Some do make foolish choices. When Esau came in from the field weary and hungry from his hunting that day and smelled the savory meat Jacob, his brother, was cooking, he asked Jacob for something to eat. Jacob took advantage of Esau’s hunger and thoughtlessness and said, “Sell me thy birthright” and he did. And what did Esau give Jacob in exchange for that savory meat? Esau gave up his birthright, which came to him because he was the firstborn son and was a double portion of his father’s estate. Because there were only two children, Esau would have received two-thirds of whatever Isaac had. Thus he gave up one-third of Isaac’s estate. That amounted to a very large sum because Isaac was a very rich man. He had received all that his father Abraham had left because Isaac was the only son Abraham had by his legal wife, Sarah.
Besides, having initially received a very large inheritance, there would have been the increase that accumulated to what he already had by the time of his death. Had Esau not made such a foolish choice, he would have received a very large estate. He allowed momentary hunger to blind him to the value of what he gave away. The Hebrew writer commented on Esau’s thoughtlessness when he called Esau a “profane person” who “for one mess of pottage, sold his own birthright” (Hebrews 12:16). How foolish, one says. “I wouldn’t have done that”. But many do and give away something worth far more than what Esau foolishly bargained away.
Jesus asked, “For what shall a man be profited, if he gain the whole world, and lose his own soul? Or what shall a man give in exchange for his soul?” (Matthew 16:20). It boggles the mind to think about the exact worth of the world.
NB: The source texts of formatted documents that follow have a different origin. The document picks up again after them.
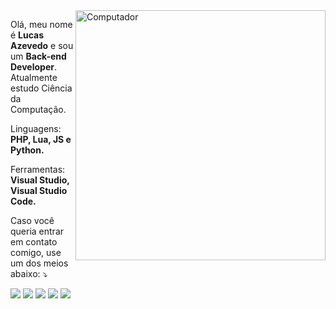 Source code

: <img src="https://raw.githubusercontent.com/MicaelliMedeiros/micaellimedeiros/master/image/computer-illustration.png" min-width="400px" max-width="400px" width="400px" align="right" alt="Computador">

<p align="left"> 
  Olá, meu nome é <b>Lucas Azevedo</b> e sou um <b>Back-end Developer</b>.
  Atualmente estudo Ciência da Computação.
</p>

<p align="left">
   Linguagens: <strong>PHP, Lua, JS e Python.</strong>
</p>

<p align="left">
   Ferramentas: <strong>Visual Studio, Visual Studio Code.</strong>
</p>

<p align="left">
   Caso você queria entrar em contato comigo, use um dos meios abaixo: ⤵️
</p>

<p align="left">
  <a href="wypalaczrun@gmail.com" alt="Gmail">
  <img src="https://img.shields.io/badge/-Gmail-FF0000?style=flat-square&labelColor=FF0000&logo=gmail&logoColor=white&link=wypalaczrun@gmail.com" /></a>

  <a href="https://www.linkedin.com/in/lucas-eichner-5b18b3203/" alt="Linkedin">
  <img src="https://img.shields.io/badge/-Linkedin-0e76a8?style=flat-square&logo=Linkedin&logoColor=white&link=lucas-eichner-5b18b3203" /></a>

  <a href="#" alt="WhatsApp">
  <img src="https://img.shields.io/badge/-WhatsApp-25d366?style=flat-square&labelColor=25d366&logo=whatsapp&logoColor=white&link=API-DO-SEU-WHATSAPP"/></a>

  <a href="https://www.facebook.com/lcs.eichner/" alt="Facebook">
  <img src="https://img.shields.io/badge/-Facebook-3b5998?style=flat-square&labelColor=3b5998&logo=facebook&logoColor=white&link=lcs.eichner"/></a>

  <a href="https://www.instagram.com/eichnerlucas/" alt="Instagram">
  <img src="https://img.shields.io/badge/-Instagram-DF0174?style=flat-square&labelColor=DF0174&logo=instagram&logoColor=white&link=eichnerlucas"/></a>
</p>  
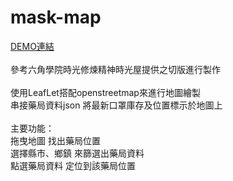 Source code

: # mask-map<br>
[DEMO連結](https://serjun555.github.io/mask-map/)<br>
<br>
參考六角學院時光修煉精神時光屋提供之切版進行製作<br>
<br>
使用LeafLet搭配openstreetmap來進行地圖繪製<br>
串接藥局資料json 將最新口罩庫存及位置標示於地圖上<br>
<br>
主要功能：<br>
拖曳地圖 找出藥局位置<br>
選擇縣市、鄉鎮 來篩選出藥局資料<br>
點選藥局資料 定位到該藥局位置<br>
Thus who can begin to fathom the value of the soul? And, every living person has such a treasure within him, something worth more than the whole world!
Some trade away their soul for a brief moment of pleasure. Some trade away their soul for the praise of men. Some trade away their soul for other trifling things. Some never once consider how valuable their soul truly is.
Esau’s choice was permanent. Once it was traded away it was gone forever. Jacob wasn’t about to give it back because he had coveted it. He knew its value — something Esau didn’t. The “such as I have” Peter gave the lame beggar was worth infinitely more than silver and gold. The same with the blind man and Jarius. When Jacob received Esau’s foolish consent, however wrong Jacob’s action may have been to have made it, he was not about to turn loose of it. Jacob recognized the worth of “such as I have” that Esau had.
Do we recognize the “such as I have” that God can give to us — an eternal home and eternal life? When Esau ate that morsel of bread, his loss was forever, although he did regret and sought diligently with tears to reverse it. If we wait until judgment to recognize the worth of our soul, we will be in the same sad state. Thanks be to God that His “such as I have” is still within our grasp. Don’t let death and the judgment find you without it!